I know people really have mixed feelings about Flavia de Luce. At eleven, she’s precocious, knowledgeable about poisons, interferes in crime investigations. Some readers just find her obnoxious. But, it’s hard not to feel sorry for her when reading Alan Bradley’s latest mystery, I Am Half-Sick of Shadows.
Flavia’s father is desperate to find money to keep Buckshaw. The house belonged to his wife, Harriet, so her disappearance in a mountaineering accident left him without the money to pay inheritance taxes. He chooses an unusual method of saving the house. He rents it to a film company, who shows up just before Christmas.
Although Flavia is preoccupied with her plans to trap Father Christmas, she’s interested in the new arrivals, including the star, Phyllis Wyvern. The diva isn’t nice to most of the people around her, but, unlike Flavia’s sisters, she’s kind to the young girl. Flavia has been hurt too often to be completely taken in, but she likes her statement, “Older sisters are much alike the world over: half a cup of love and half one of contempt.”
When Phyllis agrees to do a performance to benefit the local church, most of the villagers of Bishop’s Lacey show up at Buckshaw. And, the blizzard that snows them in provides the perfect opportunity for the lonely Flavia to spy on people, and observe them in sleep. But, the snowstorm also provides the perfect opportunity for a murderer, and it’s Flavia who finds the body. Now, just before Christmas, she has two missions, find a killer, and snare Father Christmas.

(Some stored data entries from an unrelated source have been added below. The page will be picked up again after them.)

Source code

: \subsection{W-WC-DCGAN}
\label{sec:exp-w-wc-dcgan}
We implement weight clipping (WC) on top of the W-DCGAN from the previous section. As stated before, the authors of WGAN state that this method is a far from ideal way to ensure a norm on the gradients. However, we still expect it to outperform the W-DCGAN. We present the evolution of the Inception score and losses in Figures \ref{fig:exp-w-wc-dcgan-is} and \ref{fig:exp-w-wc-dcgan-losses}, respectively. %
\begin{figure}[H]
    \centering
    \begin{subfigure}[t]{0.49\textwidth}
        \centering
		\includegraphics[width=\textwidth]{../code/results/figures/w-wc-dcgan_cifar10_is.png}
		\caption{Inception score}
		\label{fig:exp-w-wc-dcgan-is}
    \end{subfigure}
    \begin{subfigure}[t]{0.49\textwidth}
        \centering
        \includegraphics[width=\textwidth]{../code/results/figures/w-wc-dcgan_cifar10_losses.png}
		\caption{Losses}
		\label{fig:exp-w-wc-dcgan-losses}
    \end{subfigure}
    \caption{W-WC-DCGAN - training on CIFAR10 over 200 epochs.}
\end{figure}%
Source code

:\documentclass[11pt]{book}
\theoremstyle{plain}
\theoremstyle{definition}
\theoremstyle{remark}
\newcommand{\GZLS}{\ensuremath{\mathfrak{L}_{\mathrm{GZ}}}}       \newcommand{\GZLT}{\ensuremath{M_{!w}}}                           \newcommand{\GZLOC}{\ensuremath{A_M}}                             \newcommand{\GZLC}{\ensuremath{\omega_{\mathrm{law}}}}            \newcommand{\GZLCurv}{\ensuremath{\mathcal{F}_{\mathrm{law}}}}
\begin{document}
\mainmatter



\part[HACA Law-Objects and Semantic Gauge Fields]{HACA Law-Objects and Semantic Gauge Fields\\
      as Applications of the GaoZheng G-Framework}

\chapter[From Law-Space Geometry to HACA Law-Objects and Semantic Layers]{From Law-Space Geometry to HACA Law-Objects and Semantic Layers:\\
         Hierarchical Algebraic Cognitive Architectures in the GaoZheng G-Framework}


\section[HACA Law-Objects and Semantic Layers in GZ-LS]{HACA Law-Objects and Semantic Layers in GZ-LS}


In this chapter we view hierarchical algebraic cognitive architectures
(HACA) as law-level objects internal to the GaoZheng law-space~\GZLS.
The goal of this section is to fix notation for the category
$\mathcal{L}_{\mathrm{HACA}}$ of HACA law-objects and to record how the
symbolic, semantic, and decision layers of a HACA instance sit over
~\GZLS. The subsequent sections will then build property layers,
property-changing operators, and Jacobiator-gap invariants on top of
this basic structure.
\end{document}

Instead of a small household imprisoned in a house when a murder occurs, Bradley imprisons half the village of Bishop’s Lacey along with an entire film crew. Flavia has a large group of suspects, however she needs to find the killer before this Christmas becomes her last one.
As brilliant as Flavia is, she’s young and naïve, and she breaks my heart. She’s only eleven, and lost her mother at a young age. Her entire family is locked away in separate worlds. She longs for attention from her father, a man who seldom realizes his daughters exist. One sister lives for her books, while the other is a flirt. And, both Ophelia and Daphne pick on Flavia, hurting her when they tell her stories about their mother. They team up to imply that Harriet didn’t love Flavia. In retaliation, Flavia hurries to her laboratory, plotting which poisons will hurt her sisters. And, she looks for her mother in so many females. The only person who truly understands Flavia is Dogger, the mysterious man who was once in the army with Flavia’s father, the jack-of-all-trades at Buckshaw, who sometimes has anxiety attacks as a result of his horrible experiences in the war.
Bradley’s mysteries are interesting, and I Am Half-Sick of Shadows is as readable as his earlier ones. Each book reveals a little more about the characters. This time, there’s more about Dogger with hints of Aunt Felicity’s role during the war. But, those of us who enjoy these mysteries return time and again for Flavia de Luce, the lonely eleven-year-old with a passion for poisons and a propensity for crime investigation.
Alan Bradley’s website is www.flaviadeluce.com.
I Am Half-Sick of Shadows by Alan Bradley. Delacorte Press. ©2011. ISBN 9780385344012 (hardcover), 297p.